## [Exercise objective]
In the records below, the line with "52,571,794.87" opens the range and the line with "- **Device Tracking**: Minimal" closes it; print that range exactly and nothing else.

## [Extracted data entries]
»»

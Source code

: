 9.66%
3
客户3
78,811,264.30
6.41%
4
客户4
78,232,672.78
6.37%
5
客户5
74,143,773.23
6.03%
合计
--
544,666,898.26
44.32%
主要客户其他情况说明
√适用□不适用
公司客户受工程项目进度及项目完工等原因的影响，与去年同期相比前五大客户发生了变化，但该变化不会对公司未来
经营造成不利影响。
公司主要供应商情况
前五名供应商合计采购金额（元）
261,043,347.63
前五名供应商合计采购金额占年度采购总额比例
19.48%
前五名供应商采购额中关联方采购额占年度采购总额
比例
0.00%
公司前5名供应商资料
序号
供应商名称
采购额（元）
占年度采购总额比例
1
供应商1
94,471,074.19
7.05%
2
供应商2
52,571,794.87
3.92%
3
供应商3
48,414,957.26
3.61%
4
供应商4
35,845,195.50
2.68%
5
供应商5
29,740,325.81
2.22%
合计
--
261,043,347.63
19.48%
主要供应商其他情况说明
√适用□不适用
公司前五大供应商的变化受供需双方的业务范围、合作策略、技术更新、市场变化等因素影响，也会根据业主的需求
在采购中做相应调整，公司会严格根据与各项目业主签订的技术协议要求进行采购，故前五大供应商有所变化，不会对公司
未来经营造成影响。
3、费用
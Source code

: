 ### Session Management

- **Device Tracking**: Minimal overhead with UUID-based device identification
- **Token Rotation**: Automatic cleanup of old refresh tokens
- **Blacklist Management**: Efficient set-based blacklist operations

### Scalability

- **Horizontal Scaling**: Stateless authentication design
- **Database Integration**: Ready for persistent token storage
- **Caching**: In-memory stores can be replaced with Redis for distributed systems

««

## [Answer section]
52,571,794.87
3.92%
3
供应商3
48,414,957.26
3.61%
4
供应商4
35,845,195.50
2.68%
5
供应商5
29,740,325.81
2.22%
合计
--
261,043,347.63
19.48%
主要供应商其他情况说明
√适用□不适用
公司前五大供应商的变化受供需双方的业务范围、合作策略、技术更新、市场变化等因素影响，也会根据业主的需求
在采购中做相应调整，公司会严格根据与各项目业主签订的技术协议要求进行采购，故前五大供应商有所变化，不会对公司
未来经营造成影响。
3、费用
Source code

: ### Session Management

- **Device Tracking**: Minimal overhead with UUID-based device identification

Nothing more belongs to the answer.